Consejos útiles para su cultivo

La época de recolección va a depender de la variedad, clima y la orientación del terreno aunque normalmente empieza cinco meses después de haberse sembrado. El guisante es una planta que puede someterse al cultivo forzado. Para llevarlo a cabo se siembra de noviembre a febrero en cama caliente recubierta de mantillo, dejando un metro entre fila y fila y 30 centímetros de hoyo a hoyo. Es necesario cubrir las cajoneras con esterillas en días muy fríos.

Huerto con varias filas de plantas de guisantes

Cuando haya crecido la flor se suelen despuntar por encima de la tercera o cuarta. Este procedimiento suele hacerse sobre todo entre las variedades enanas.

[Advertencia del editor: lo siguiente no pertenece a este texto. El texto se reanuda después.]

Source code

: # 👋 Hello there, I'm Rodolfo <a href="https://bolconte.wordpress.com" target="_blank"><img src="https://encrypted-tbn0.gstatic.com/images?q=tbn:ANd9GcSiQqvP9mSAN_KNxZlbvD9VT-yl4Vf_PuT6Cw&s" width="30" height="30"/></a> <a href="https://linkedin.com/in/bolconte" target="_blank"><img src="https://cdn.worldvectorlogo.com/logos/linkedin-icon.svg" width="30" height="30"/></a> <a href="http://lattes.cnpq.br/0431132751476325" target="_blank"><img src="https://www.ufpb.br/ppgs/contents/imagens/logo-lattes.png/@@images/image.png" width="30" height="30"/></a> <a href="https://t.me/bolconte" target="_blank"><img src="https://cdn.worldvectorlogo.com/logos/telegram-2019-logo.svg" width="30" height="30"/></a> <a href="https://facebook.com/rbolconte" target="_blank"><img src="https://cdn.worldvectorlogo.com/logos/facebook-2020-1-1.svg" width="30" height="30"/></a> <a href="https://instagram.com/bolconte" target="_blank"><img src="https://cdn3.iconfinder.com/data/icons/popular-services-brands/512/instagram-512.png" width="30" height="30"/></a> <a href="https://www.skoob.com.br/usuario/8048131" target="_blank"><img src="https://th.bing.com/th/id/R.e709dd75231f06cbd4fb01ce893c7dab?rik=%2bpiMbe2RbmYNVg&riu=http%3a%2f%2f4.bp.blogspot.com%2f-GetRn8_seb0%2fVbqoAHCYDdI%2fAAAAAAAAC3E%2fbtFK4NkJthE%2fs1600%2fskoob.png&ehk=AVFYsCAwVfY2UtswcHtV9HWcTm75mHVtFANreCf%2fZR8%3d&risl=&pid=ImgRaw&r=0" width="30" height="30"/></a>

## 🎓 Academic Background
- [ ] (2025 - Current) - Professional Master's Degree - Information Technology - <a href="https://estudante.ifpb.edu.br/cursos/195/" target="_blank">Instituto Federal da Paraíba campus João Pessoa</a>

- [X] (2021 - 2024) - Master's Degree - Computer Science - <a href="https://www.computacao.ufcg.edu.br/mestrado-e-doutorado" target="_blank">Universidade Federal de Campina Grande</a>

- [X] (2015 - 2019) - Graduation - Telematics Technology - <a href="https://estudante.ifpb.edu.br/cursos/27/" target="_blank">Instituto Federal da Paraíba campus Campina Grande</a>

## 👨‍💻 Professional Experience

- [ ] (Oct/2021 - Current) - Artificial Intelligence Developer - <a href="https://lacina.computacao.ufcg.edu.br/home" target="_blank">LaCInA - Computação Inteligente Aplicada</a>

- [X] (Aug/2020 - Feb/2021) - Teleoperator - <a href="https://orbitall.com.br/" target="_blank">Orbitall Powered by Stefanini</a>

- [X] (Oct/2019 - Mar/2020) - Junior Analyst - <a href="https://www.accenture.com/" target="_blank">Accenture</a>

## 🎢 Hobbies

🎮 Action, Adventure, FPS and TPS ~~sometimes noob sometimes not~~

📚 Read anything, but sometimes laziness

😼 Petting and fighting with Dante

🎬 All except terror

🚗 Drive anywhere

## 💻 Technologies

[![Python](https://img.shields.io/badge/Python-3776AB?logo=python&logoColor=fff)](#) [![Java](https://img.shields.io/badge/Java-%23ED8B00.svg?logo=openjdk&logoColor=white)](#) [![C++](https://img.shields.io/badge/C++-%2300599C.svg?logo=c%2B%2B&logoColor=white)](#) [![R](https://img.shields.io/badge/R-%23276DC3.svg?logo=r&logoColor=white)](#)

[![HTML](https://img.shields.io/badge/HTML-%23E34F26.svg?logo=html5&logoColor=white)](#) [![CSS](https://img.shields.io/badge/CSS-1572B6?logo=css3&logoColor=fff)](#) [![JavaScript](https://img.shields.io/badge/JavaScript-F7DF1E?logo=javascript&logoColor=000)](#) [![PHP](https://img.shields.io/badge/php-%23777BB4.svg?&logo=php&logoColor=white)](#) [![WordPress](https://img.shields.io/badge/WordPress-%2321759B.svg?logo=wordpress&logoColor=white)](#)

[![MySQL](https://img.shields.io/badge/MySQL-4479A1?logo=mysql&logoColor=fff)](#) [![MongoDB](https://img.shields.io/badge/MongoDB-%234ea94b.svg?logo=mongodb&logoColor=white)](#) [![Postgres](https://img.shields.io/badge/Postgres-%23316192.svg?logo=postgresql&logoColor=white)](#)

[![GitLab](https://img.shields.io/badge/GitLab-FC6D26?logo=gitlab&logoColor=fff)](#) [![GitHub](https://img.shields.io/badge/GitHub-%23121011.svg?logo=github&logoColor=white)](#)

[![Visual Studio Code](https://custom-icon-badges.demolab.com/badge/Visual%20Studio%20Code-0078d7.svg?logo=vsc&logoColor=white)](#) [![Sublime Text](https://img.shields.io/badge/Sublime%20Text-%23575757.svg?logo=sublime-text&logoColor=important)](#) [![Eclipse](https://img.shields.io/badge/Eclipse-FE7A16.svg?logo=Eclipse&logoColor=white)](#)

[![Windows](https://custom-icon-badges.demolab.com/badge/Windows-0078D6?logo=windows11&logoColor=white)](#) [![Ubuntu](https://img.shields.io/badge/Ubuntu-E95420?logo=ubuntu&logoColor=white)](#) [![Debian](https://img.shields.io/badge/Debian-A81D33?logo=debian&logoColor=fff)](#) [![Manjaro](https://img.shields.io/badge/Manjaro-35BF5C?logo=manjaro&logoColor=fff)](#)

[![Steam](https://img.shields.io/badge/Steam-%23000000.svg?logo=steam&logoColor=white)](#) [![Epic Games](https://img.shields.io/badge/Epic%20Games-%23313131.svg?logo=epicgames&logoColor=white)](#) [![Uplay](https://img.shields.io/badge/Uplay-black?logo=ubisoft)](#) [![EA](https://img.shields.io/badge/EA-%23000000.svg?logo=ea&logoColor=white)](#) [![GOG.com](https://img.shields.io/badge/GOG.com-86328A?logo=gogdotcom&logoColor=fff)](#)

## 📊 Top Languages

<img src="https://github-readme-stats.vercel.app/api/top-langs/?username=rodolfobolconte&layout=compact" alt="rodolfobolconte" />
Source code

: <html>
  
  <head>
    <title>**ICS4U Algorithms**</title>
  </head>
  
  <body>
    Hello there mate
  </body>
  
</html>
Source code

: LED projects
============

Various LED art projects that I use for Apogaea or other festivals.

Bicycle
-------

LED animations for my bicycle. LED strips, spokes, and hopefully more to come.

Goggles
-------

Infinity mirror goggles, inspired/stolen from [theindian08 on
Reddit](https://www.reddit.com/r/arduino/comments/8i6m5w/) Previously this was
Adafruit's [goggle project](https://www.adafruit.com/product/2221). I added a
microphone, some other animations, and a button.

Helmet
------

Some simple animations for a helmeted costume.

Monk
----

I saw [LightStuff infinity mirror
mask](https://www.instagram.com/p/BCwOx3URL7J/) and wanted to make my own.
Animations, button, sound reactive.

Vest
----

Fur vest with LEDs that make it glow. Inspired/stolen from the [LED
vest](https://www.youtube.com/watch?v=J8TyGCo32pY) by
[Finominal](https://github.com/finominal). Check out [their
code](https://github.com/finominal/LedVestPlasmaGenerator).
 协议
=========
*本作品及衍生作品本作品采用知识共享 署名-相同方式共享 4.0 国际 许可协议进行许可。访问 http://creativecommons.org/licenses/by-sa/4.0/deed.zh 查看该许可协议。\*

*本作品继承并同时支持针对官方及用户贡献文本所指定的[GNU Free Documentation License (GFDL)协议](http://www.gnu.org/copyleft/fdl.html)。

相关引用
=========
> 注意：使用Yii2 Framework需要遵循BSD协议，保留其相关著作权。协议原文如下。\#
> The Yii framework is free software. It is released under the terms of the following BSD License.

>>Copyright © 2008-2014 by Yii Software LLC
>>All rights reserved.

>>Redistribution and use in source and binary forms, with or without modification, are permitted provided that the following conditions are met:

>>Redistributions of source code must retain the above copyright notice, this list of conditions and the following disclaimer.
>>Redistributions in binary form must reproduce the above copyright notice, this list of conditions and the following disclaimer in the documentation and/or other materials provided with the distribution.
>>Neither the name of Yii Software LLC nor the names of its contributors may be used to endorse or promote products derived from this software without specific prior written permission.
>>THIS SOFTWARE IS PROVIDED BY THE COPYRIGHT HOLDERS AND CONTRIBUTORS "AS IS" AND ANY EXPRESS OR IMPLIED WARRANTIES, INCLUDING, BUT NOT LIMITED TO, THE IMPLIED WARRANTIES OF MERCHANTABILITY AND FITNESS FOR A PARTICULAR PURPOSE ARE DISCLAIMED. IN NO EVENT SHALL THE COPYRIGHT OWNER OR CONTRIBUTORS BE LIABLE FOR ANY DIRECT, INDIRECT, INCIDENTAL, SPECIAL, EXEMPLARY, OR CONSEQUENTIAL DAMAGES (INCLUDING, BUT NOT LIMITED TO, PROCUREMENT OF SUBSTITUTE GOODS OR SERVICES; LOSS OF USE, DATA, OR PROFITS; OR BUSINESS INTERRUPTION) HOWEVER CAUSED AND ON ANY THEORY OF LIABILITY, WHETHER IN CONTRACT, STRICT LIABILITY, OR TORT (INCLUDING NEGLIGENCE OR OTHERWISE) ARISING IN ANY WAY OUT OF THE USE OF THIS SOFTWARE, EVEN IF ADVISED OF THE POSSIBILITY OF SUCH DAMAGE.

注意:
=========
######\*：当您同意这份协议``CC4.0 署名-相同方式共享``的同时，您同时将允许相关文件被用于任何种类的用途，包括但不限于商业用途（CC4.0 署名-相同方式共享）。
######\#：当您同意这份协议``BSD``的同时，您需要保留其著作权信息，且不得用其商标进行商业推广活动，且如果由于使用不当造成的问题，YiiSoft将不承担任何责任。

Si todo se ha hecho de manera correcta en marzo puede recogerse los primeros frutos. La recolección se inicia en la parte inferior de  las plantas y se llegan a efectuar incluso dos o tres veces por semana. Normalmente las semillas se obtienen de plantas vigorosas donde se dejan que maduren las vainas. Si plantas estas plantas germinan entre quince a veinte días y conservan su facultad  germinativa unos cincos años.

Las variedades más cultivadas de guisante son: G. de siete semanas Príncipe, enano, temprano, G. de siete semana selecto, G. enano verde australiano, G. imperial, G. grande de tallo alto, G. perfecto, G. capuchino, G. mantecoso, G. Shah de Persia, G. Santa Catalina y el G. Express.